*What the task requires*:
Using "чистотѣ" as the search string, find the matching lines below and copy them.

[Collected data]
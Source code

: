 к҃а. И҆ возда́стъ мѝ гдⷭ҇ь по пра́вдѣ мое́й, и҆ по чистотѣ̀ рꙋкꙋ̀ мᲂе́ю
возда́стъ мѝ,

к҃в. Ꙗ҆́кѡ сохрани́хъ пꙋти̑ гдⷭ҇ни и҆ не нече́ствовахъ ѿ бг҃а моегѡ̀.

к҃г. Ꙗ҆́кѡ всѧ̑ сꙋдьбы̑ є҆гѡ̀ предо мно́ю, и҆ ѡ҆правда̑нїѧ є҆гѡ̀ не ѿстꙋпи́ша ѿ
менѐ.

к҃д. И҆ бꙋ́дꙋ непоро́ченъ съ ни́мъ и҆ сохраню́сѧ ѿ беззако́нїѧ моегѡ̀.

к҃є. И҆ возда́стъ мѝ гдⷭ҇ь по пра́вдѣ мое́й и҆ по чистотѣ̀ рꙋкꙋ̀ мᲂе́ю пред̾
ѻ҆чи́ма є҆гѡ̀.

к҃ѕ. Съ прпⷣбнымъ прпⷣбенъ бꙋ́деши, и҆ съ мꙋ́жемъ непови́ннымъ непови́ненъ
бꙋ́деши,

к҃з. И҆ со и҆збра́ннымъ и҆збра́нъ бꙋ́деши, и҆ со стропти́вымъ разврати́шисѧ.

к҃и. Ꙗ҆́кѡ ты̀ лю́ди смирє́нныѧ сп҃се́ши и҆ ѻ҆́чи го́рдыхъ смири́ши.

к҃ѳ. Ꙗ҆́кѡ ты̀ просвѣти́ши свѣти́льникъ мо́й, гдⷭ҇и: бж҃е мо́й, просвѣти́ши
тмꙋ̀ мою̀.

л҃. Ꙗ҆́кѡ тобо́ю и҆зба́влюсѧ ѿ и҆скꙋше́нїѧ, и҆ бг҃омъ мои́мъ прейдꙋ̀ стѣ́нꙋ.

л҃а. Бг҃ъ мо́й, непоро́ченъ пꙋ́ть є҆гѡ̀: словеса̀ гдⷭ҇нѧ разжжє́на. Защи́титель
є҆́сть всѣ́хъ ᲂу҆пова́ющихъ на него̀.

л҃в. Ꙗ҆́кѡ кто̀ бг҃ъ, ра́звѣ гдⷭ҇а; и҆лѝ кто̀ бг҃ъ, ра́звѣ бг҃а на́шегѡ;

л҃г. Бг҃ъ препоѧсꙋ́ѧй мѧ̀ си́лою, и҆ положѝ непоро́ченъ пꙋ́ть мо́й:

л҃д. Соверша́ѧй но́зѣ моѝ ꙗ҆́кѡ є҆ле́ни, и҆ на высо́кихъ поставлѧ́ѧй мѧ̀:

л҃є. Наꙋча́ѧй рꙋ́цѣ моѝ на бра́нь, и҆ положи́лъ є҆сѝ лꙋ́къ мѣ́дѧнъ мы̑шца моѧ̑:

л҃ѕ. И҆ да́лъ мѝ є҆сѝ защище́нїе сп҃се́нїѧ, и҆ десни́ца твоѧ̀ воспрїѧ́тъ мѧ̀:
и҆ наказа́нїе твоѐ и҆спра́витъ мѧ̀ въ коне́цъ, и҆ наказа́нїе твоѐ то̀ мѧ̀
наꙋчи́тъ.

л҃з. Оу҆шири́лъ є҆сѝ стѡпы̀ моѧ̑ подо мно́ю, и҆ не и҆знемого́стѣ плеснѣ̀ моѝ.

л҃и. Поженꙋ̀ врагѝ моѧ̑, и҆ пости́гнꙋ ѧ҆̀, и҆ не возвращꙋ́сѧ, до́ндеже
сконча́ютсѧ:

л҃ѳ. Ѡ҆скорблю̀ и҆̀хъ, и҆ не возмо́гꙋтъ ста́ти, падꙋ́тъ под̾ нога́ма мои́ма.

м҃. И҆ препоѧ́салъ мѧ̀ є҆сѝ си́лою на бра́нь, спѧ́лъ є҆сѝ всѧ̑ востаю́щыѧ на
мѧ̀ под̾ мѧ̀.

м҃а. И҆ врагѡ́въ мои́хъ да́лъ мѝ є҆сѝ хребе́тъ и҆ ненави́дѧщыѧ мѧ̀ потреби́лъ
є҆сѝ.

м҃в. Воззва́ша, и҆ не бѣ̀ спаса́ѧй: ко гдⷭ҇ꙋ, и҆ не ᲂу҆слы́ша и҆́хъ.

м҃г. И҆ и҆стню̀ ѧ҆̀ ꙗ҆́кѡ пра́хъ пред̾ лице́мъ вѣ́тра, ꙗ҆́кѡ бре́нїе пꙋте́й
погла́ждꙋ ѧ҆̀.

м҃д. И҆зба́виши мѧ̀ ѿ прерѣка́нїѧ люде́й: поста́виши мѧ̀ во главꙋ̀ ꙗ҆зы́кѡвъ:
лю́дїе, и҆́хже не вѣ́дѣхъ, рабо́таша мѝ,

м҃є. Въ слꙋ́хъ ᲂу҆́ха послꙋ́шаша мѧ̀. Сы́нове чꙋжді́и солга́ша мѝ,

*Finished exercise*:
: к҃а. И҆ возда́стъ мѝ гдⷭ҇ь по пра́вдѣ мое́й, и҆ по чистотѣ̀ рꙋкꙋ̀ мᲂе́ю
к҃є. И҆ возда́стъ мѝ гдⷭ҇ь по пра́вдѣ мое́й и҆ по чистотѣ̀ рꙋкꙋ̀ мᲂе́ю пред̾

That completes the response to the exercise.